§ Exercise details: Only certain lines below are wanted: those starting at the line containing "- Arrays and slices" and ending at the line containing "Let me know", both included, each retyped exactly.

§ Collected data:
● ● ● ● ●
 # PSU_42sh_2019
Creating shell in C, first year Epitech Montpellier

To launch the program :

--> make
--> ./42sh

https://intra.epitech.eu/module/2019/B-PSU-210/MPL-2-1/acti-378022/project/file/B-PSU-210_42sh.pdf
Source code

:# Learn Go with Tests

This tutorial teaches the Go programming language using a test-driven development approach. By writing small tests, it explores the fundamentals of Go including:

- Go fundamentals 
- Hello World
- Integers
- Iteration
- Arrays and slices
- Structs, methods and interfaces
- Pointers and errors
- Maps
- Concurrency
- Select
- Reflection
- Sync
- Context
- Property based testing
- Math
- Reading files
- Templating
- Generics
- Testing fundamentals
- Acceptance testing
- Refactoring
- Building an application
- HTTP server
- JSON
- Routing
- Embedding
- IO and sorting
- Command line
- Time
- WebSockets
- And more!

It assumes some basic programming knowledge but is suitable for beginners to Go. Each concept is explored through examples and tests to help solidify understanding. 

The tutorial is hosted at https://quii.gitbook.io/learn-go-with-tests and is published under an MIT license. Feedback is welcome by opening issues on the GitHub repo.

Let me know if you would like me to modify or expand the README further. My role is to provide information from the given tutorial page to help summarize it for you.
● ● ● ● ●
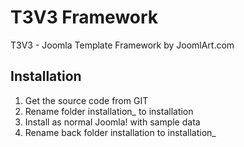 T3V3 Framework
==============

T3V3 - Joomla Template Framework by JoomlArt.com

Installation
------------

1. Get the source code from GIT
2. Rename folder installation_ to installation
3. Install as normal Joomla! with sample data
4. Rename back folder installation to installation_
● ● ● ● ●
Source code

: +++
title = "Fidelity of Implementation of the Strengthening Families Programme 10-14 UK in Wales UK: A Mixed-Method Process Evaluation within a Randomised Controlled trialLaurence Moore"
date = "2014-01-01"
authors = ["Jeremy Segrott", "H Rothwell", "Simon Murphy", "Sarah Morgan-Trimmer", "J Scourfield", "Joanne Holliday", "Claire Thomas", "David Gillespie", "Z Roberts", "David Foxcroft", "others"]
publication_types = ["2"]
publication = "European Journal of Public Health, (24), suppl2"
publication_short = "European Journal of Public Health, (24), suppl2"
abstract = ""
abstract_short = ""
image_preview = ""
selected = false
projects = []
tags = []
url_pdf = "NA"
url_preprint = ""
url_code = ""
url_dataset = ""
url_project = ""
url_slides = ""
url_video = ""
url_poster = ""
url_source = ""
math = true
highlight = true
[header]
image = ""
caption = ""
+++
● ● ● ● ●
§ Task output:
- Arrays and slices
- Structs, methods and interfaces
- Pointers and errors
- Maps
- Concurrency
- Select
- Reflection
- Sync
- Context
- Property based testing
- Math
- Reading files
- Templating
- Generics
- Testing fundamentals
- Acceptance testing
- Refactoring
- Building an application
- HTTP server
- JSON
- Routing
- Embedding
- IO and sorting
- Command line
- Time
- WebSockets
- And more!

It assumes some basic programming knowledge but is suitable for beginners to Go. Each concept is explored through examples and tests to help solidify understanding. 

The tutorial is hosted at https://quii.gitbook.io/learn-go-with-tests and is published under an MIT license. Feedback is welcome by opening issues on the GitHub repo.

Let me know if you would like me to modify or expand the README further. My role is to provide information from the given tutorial page to help summarize it for you.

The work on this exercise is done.